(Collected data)
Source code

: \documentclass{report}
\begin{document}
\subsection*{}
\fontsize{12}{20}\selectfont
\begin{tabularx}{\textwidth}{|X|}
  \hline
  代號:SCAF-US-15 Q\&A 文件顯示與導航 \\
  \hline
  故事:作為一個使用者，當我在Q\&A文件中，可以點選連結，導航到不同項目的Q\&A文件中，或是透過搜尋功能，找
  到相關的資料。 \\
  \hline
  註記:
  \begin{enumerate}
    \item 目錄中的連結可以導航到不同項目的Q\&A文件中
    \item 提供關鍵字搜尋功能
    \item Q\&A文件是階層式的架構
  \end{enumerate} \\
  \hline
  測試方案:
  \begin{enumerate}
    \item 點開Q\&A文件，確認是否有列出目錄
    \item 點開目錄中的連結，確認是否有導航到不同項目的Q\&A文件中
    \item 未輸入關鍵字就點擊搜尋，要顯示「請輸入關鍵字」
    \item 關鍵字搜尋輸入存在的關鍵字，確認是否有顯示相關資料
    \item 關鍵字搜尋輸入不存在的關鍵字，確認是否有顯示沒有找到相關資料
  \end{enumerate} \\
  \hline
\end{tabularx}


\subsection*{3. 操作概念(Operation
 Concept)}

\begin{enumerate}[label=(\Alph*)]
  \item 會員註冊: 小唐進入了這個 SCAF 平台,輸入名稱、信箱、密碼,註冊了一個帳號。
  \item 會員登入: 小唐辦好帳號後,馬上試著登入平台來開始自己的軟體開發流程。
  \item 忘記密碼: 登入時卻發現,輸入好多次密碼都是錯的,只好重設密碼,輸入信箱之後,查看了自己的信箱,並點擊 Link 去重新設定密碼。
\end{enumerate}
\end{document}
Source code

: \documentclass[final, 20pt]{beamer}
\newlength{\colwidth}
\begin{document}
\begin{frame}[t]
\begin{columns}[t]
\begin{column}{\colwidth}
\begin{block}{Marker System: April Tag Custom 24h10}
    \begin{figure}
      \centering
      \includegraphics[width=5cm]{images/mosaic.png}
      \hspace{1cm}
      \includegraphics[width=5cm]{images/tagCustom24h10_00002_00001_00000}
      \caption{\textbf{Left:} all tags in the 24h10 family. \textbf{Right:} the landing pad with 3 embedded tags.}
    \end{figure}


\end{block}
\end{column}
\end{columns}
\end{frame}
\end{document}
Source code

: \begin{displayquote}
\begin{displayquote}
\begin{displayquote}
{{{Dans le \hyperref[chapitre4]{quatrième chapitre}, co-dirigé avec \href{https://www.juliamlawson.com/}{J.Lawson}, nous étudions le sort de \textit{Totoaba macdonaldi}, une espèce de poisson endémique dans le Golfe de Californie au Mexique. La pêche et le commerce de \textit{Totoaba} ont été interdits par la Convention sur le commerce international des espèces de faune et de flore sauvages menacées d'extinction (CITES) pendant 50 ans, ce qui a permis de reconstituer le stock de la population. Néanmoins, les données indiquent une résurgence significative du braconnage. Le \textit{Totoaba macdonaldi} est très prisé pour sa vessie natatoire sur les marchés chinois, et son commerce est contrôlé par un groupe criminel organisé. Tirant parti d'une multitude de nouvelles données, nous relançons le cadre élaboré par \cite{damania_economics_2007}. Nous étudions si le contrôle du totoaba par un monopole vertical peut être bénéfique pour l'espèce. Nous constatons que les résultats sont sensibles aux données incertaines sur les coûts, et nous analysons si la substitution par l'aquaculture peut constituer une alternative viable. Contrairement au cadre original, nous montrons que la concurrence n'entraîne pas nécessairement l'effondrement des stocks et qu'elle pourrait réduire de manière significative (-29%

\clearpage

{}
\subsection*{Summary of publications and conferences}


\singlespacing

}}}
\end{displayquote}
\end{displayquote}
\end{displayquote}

◆ TASK ITEM
Retype the records above without changing a single word.

◆ OUTPUT BELOW
Source code

: \documentclass{report}
\begin{document}
\subsection*{}
\fontsize{12}{20}\selectfont
\begin{tabularx}{\textwidth}{|X|}
  \hline
  代號:SCAF-US-15 Q\&A 文件顯示與導航 \\
  \hline
  故事:作為一個使用者，當我在Q\&A文件中，可以點選連結，導航到不同項目的Q\&A文件中，或是透過搜尋功能，找
  到相關的資料。 \\
  \hline
  註記:
  \begin{enumerate}
    \item 目錄中的連結可以導航到不同項目的Q\&A文件中
    \item 提供關鍵字搜尋功能
    \item Q\&A文件是階層式的架構
  \end{enumerate} \\
  \hline
  測試方案:
  \begin{enumerate}
    \item 點開Q\&A文件，確認是否有列出目錄
    \item 點開目錄中的連結，確認是否有導航到不同項目的Q\&A文件中
    \item 未輸入關鍵字就點擊搜尋，要顯示「請輸入關鍵字」
    \item 關鍵字搜尋輸入存在的關鍵字，確認是否有顯示相關資料
    \item 關鍵字搜尋輸入不存在的關鍵字，確認是否有顯示沒有找到相關資料
  \end{enumerate} \\
  \hline
\end{tabularx}


\subsection*{3. 操作概念(Operation
 Concept)}

\begin{enumerate}[label=(\Alph*)]
  \item 會員註冊: 小唐進入了這個 SCAF 平台,輸入名稱、信箱、密碼,註冊了一個帳號。
  \item 會員登入: 小唐辦好帳號後,馬上試著登入平台來開始自己的軟體開發流程。
  \item 忘記密碼: 登入時卻發現,輸入好多次密碼都是錯的,只好重設密碼,輸入信箱之後,查看了自己的信箱,並點擊 Link 去重新設定密碼。
\end{enumerate}
\end{document}
Source code

: \documentclass[final, 20pt]{beamer}
\newlength{\colwidth}
\begin{document}
\begin{frame}[t]
\begin{columns}[t]
\begin{column}{\colwidth}
\begin{block}{Marker System: April Tag Custom 24h10}
    \begin{figure}
      \centering
      \includegraphics[width=5cm]{images/mosaic.png}
      \hspace{1cm}
      \includegraphics[width=5cm]{images/tagCustom24h10_00002_00001_00000}
      \caption{\textbf{Left:} all tags in the 24h10 family. \textbf{Right:} the landing pad with 3 embedded tags.}
    \end{figure}


\end{block}
\end{column}
\end{columns}
\end{frame}
\end{document}
Source code

: \begin{displayquote}
\begin{displayquote}
\begin{displayquote}
{{{Dans le \hyperref[chapitre4]{quatrième chapitre}, co-dirigé avec \href{https://www.juliamlawson.com/}{J.Lawson}, nous étudions le sort de \textit{Totoaba macdonaldi}, une espèce de poisson endémique dans le Golfe de Californie au Mexique. La pêche et le commerce de \textit{Totoaba} ont été interdits par la Convention sur le commerce international des espèces de faune et de flore sauvages menacées d'extinction (CITES) pendant 50 ans, ce qui a permis de reconstituer le stock de la population. Néanmoins, les données indiquent une résurgence significative du braconnage. Le \textit{Totoaba macdonaldi} est très prisé pour sa vessie natatoire sur les marchés chinois, et son commerce est contrôlé par un groupe criminel organisé. Tirant parti d'une multitude de nouvelles données, nous relançons le cadre élaboré par \cite{damania_economics_2007}. Nous étudions si le contrôle du totoaba par un monopole vertical peut être bénéfique pour l'espèce. Nous constatons que les résultats sont sensibles aux données incertaines sur les coûts, et nous analysons si la substitution par l'aquaculture peut constituer une alternative viable. Contrairement au cadre original, nous montrons que la concurrence n'entraîne pas nécessairement l'effondrement des stocks et qu'elle pourrait réduire de manière significative (-29%

\clearpage

{}
\subsection*{Summary of publications and conferences}


\singlespacing

}}}
\end{displayquote}
\end{displayquote}
\end{displayquote}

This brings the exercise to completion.